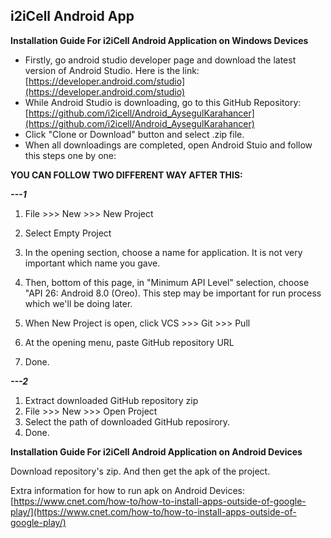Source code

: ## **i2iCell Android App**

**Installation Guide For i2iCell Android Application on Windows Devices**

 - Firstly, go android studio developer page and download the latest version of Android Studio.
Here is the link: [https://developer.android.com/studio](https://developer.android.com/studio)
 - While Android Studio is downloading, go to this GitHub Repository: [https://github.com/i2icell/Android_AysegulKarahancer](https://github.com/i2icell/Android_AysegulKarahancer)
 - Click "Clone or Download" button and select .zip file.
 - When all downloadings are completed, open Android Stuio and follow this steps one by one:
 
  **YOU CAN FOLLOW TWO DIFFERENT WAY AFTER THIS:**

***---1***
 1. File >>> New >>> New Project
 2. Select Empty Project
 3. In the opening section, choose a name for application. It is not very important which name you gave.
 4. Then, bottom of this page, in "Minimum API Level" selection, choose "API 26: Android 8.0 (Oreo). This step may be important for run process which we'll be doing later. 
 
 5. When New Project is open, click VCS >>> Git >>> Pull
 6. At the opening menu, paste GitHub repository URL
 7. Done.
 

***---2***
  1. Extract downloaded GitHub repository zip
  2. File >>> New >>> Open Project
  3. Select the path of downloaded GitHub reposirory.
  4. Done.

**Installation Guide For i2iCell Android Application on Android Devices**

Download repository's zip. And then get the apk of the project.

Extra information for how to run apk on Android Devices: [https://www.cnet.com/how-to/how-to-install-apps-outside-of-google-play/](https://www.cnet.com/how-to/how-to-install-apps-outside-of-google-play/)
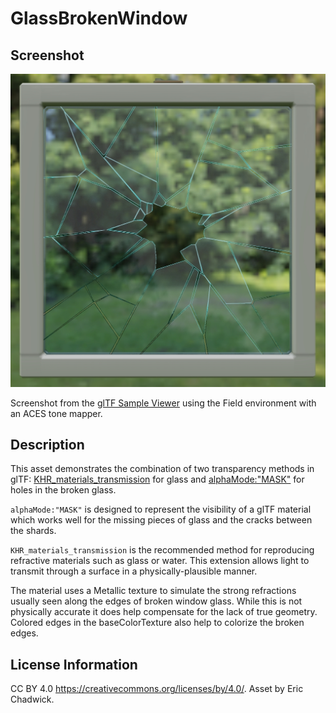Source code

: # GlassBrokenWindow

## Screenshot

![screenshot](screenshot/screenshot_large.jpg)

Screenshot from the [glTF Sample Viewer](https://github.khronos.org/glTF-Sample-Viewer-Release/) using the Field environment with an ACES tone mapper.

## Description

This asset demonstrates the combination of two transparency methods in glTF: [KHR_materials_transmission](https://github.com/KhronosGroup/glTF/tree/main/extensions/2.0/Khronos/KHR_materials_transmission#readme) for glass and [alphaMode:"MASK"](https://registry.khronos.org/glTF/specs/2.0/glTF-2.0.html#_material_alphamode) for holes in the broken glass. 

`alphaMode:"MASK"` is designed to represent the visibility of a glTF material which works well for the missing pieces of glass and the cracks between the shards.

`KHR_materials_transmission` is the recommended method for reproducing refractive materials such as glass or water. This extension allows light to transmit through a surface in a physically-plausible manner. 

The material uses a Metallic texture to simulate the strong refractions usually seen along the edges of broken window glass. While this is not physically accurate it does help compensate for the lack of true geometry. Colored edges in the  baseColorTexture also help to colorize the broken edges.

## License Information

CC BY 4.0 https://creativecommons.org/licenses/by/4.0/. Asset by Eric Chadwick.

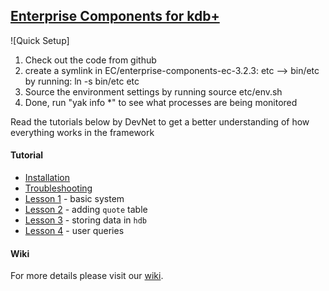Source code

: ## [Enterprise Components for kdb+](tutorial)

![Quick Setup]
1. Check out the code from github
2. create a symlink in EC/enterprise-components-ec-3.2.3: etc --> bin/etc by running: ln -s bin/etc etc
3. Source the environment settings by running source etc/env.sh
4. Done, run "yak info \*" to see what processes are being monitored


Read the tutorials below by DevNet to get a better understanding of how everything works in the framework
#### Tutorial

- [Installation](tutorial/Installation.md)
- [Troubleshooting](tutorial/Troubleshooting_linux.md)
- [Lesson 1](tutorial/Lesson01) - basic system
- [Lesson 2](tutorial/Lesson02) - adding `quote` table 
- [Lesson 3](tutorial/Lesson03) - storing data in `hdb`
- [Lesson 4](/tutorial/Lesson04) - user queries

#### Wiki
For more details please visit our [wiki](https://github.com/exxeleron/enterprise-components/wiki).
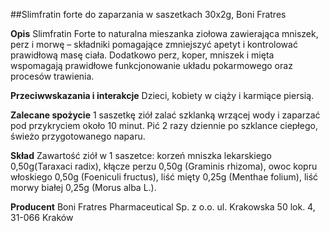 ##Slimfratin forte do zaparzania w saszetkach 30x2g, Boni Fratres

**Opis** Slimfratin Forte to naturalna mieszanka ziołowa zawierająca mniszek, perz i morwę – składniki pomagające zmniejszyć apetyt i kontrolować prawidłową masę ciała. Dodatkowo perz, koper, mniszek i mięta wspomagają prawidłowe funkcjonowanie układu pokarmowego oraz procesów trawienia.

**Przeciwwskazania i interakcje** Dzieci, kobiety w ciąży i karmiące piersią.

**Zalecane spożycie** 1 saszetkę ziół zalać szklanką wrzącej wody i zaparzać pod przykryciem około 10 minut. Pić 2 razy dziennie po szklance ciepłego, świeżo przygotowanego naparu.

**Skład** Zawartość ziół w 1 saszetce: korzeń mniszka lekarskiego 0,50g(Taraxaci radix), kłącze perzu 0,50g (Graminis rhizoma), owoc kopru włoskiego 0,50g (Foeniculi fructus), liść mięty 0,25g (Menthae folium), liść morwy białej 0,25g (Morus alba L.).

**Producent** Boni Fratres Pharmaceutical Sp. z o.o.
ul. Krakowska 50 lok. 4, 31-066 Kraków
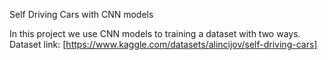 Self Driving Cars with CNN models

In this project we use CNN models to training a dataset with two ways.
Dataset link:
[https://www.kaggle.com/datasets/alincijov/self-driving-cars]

= = = = =

Tally the lines of the material above that include the word "developer", then state that tally alone.

2